Please lend your support to these guys.


----------



## ttvic (Jul 4, 2003)

Mark 
The thread should read MARCH

Cheers vic


----------



## jog (Oct 13, 2003)

ttvic said:


> Mark
> The thread should read MARCH
> 
> Cheers vic


  
Cheers Vic
It was a long weekend :wink:


----------



## KevtoTTy (Aug 24, 2004)

ttvic said:


> Mark
> The thread should read MARCH
> 
> Cheers vic


Mark.......do you want me to comment :lol: :lol: :lol:

Other than.....I'll be there!!!!

K


----------



## jog (Oct 13, 2003)

kevtoTTy said:


> ttvic said:
> 
> 
> > Mark
> ...


I was only thinking that I hope you dont see this as I replied to Vic :lol:


----------



## TTotal (Aug 12, 2002)

I am going across to find the Dynamic Duo (Batman and Boy Wonder) in Brighton at 7am on Saturday, anyone want to drive across from Southampton area ? :? Its a 5 am start from M27 junction 9 by the Hotel at Whiteley ?


----------



## dibblet (Sep 10, 2003)

could be up for meeting them in Sunny brighton. um 5am does it exist. :?

would be coming out of southsea so meet point Farlington ? :!:


----------



## TTotal (Aug 12, 2002)

Sent you an email Mr Dribbles 

6 am better of course its only 60 miles ish from here...


----------



## dibblet (Sep 10, 2003)

Mark

where are you planning to meet up ? how about the view point with micks burgers :idea: or do you know another area. ?

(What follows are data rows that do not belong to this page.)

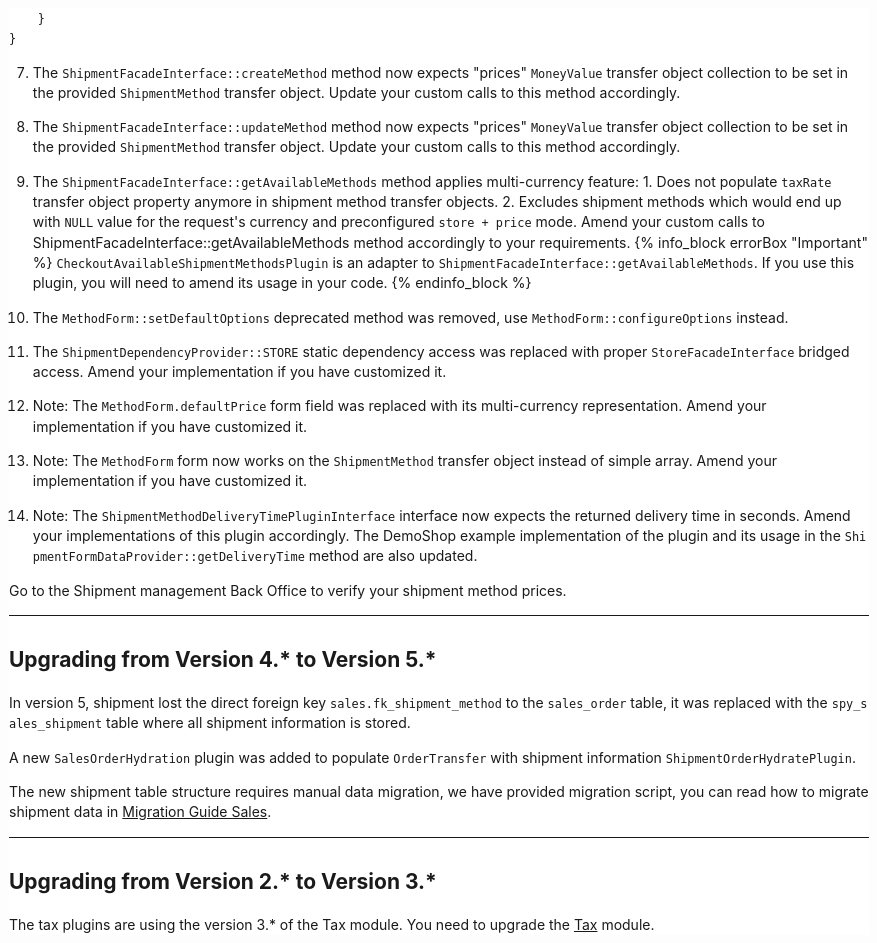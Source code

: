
 ```php
    }
} 
```

7. The `ShipmentFacadeInterface::createMethod` method now expects "prices" `MoneyValue` transfer object collection to be set in the provided `ShipmentMethod` transfer object. Update your custom calls to this method accordingly.

8. The `ShipmentFacadeInterface::updateMethod` method now expects "prices" `MoneyValue` transfer object collection to be set in the provided `ShipmentMethod` transfer object. Update your custom calls to this method accordingly.

9. The `ShipmentFacadeInterface::getAvailableMethods` method applies multi-currency feature:
        1. Does not populate `taxRate` transfer object property anymore in shipment method transfer objects.
        2. Excludes shipment methods which would end up with `NULL` value for the request's currency and preconfigured `store + price` mode.
    Amend your custom calls to ShipmentFacadeInterface::getAvailableMethods method accordingly to your requirements.
    {% info_block errorBox "Important" %}
`CheckoutAvailableShipmentMethodsPlugin` is an adapter to `ShipmentFacadeInterface::getAvailableMethods`. If you use this plugin, you will need to amend its usage in your code.
{% endinfo_block %}

10. The `MethodForm::setDefaultOptions` deprecated method was removed, use `MethodForm::configureOptions` instead.

11. The `ShipmentDependencyProvider::STORE` static dependency access was replaced with proper `StoreFacadeInterface` bridged access. Amend your implementation if you have customized it.

12. Note: The `MethodForm.defaultPrice` form field was replaced with its multi-currency representation. Amend your implementation if you have customized it.

13. Note: The `MethodForm` form now works on the `ShipmentMethod` transfer object instead of simple array. Amend your implementation if you have customized it.

14. Note: The `ShipmentMethodDeliveryTimePluginInterface` interface now expects the returned delivery time in seconds. Amend your implementations of this plugin accordingly. The DemoShop example implementation of the plugin and its usage in the `ShipmentFormDataProvider::getDeliveryTime` method are also updated.

Go to the Shipment management Back Office to verify your shipment method prices.
***
## Upgrading from Version 4.* to Version 5.*

In version 5, shipment lost the direct foreign key `sales.fk_shipment_method` to the `sales_order` table, it was replaced with the `spy_sales_shipment` table where all shipment information is stored.

A new `SalesOrderHydration` plugin was added to populate `OrderTransfer` with shipment information `ShipmentOrderHydratePlugin`.

The new shipment table structure requires manual data migration, we have provided migration script, you can read how to migrate shipment data in [Migration Guide Sales](https://documentation.spryker.com/docs/en/mg-sales).
***
## Upgrading from Version 2.* to Version 3.*

The tax plugins are using the version 3.* of the Tax module. You need to upgrade the [Tax](https://documentation.spryker.com/docs/en/mg-tax) module.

good view during the day. & the neons don't dazzle :lol:


----------



## TTotal (Aug 12, 2002)

Mark, have you a mobile number for the guys? Anyone know where they will start from in Brighton ?
Dave...what arrows on the map mate ?Are we meeting where it says hotel then ?

John


----------



## dibblet (Sep 10, 2003)

yep

there is a garage in front. so there. it is the entrance to the hotel . :lol:

yep had to zoom out to get hotel...

well have to have a few coffee's to wake up 6 am ..


----------



## TTotal (Aug 12, 2002)

OK Dave, my mobs on the email will see you at 6 at the Hotel then.


----------



## jog (Oct 13, 2003)

dibblet said:


> Mark
> 
> where are you planning to meet up ? how about the view point with micks burgers :idea: or do you know another area. ?
> 
> good view during the day. & the neons don't dazzle :lol:


 [smiley=thumbsup.gif] 
Second meeting point of the day (for those not travelling to Brighton) will be Micks Burger Bar on top of Portsdown Hill. Meeting time approx 9.am.


----------



## omen666 (Oct 10, 2004)

5 am!! We'll just be gettin in fromt night club!!! (excuse the accent, spending too much time with t'norvener init)

Ok, early start it is.

John, will pm address of B&B

Just in the middle of writing up Day 2....


----------



## jog (Oct 13, 2003)

omen666 said:


> 5 am!! We'll just be gettin in fromt night club!!! (excuse the accent, spending too much time with t'norvener init)
> 
> Ok, early start it is.
> 
> ...


So is 9 a.m. in Portsmouth a bit keen? [smiley=zzz.gif] 
Got your PM, hope all is well.


----------



## TTotal (Aug 12, 2002)

omen666 said:


> 5 am!! We'll just be gettin in fromt night club!!! (excuse the accent, spending too much time with t'norvener init)
> 
> Ok, early start it is.
> 
> ...


Mate.... watch out in those Brighton Clubs...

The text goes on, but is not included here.